### Source records
------------

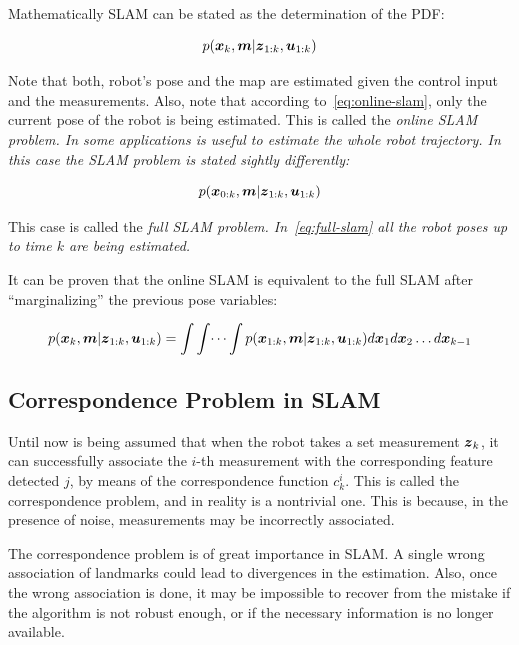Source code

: Mathematically SLAM can be stated as the determination of the PDF:

\begin{equation}
p(\boldsymbol{x}_k,\boldsymbol{m}|\boldsymbol{z}_{1:k},\boldsymbol{u}_{1:k})
\label{eq:online-slam}
\end{equation} 

\noindent
Note that both, robot's pose and the map are estimated given the control input and the measurements. Also, note that according to~\eqref{eq:online-slam}, only the current pose of the robot is being estimated. This is called the \it{online SLAM} problem. In some applications is useful to estimate the whole robot trajectory. In this case the SLAM problem is stated sightly differently:

\begin{equation}
p(\boldsymbol{x}_{0:k},\boldsymbol{m}|\boldsymbol{z}_{1:k},\boldsymbol{u}_{1:k})
\label{eq:full-slam}
\end{equation} 

This case is called the \it{full SLAM} problem. In~\eqref{eq:full-slam} all the robot poses up to time $k$ are being estimated.

It can be proven that the online SLAM is equivalent to the full SLAM after ``marginalizing'' the previous pose variables:

\begin{equation}
p(\boldsymbol{x}_k,\boldsymbol{m}|\boldsymbol{z}_{1:k},\boldsymbol{u}_{1:k}) = \int \int \dots \int 
p(\boldsymbol{x}_{1:k},\boldsymbol{m}|\boldsymbol{z}_{1:k},\boldsymbol{u}_{1:k}) d\boldsymbol{x}_1 d\boldsymbol{x}_2 \dots d\boldsymbol{x}_{k-1}
\end{equation}

\subsection{Correspondence Problem in SLAM}

Until now is being assumed that when the robot takes a set measurement $\boldsymbol{z}_k$, it can successfully associate the $i$-th measurement with the corresponding feature detected $j$, by means of the correspondence function $c_k^i$. This is called the correspondence problem, and in reality is a nontrivial one. This is because, in the presence of noise, measurements may be incorrectly associated. 

The correspondence problem is of great importance in SLAM. A single wrong association of landmarks could lead to divergences in the estimation. Also, once the wrong association is done, it may be impossible to recover from the mistake if the algorithm is not robust enough, or if the necessary information is no longer available.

------------

### Required work
Skip the pictures, then retype every line above exactly.

### Written answer
Source code

: Mathematically SLAM can be stated as the determination of the PDF:

\begin{equation}
p(\boldsymbol{x}_k,\boldsymbol{m}|\boldsymbol{z}_{1:k},\boldsymbol{u}_{1:k})
\label{eq:online-slam}
\end{equation} 

\noindent
Note that both, robot's pose and the map are estimated given the control input and the measurements. Also, note that according to~\eqref{eq:online-slam}, only the current pose of the robot is being estimated. This is called the \it{online SLAM} problem. In some applications is useful to estimate the whole robot trajectory. In this case the SLAM problem is stated sightly differently:

\begin{equation}
p(\boldsymbol{x}_{0:k},\boldsymbol{m}|\boldsymbol{z}_{1:k},\boldsymbol{u}_{1:k})
\label{eq:full-slam}
\end{equation} 

This case is called the \it{full SLAM} problem. In~\eqref{eq:full-slam} all the robot poses up to time $k$ are being estimated.

It can be proven that the online SLAM is equivalent to the full SLAM after ``marginalizing'' the previous pose variables:

\begin{equation}
p(\boldsymbol{x}_k,\boldsymbol{m}|\boldsymbol{z}_{1:k},\boldsymbol{u}_{1:k}) = \int \int \dots \int 
p(\boldsymbol{x}_{1:k},\boldsymbol{m}|\boldsymbol{z}_{1:k},\boldsymbol{u}_{1:k}) d\boldsymbol{x}_1 d\boldsymbol{x}_2 \dots d\boldsymbol{x}_{k-1}
\end{equation}

\subsection{Correspondence Problem in SLAM}

Until now is being assumed that when the robot takes a set measurement $\boldsymbol{z}_k$, it can successfully associate the $i$-th measurement with the corresponding feature detected $j$, by means of the correspondence function $c_k^i$. This is called the correspondence problem, and in reality is a nontrivial one. This is because, in the presence of noise, measurements may be incorrectly associated. 

The correspondence problem is of great importance in SLAM. A single wrong association of landmarks could lead to divergences in the estimation. Also, once the wrong association is done, it may be impossible to recover from the mistake if the algorithm is not robust enough, or if the necessary information is no longer available.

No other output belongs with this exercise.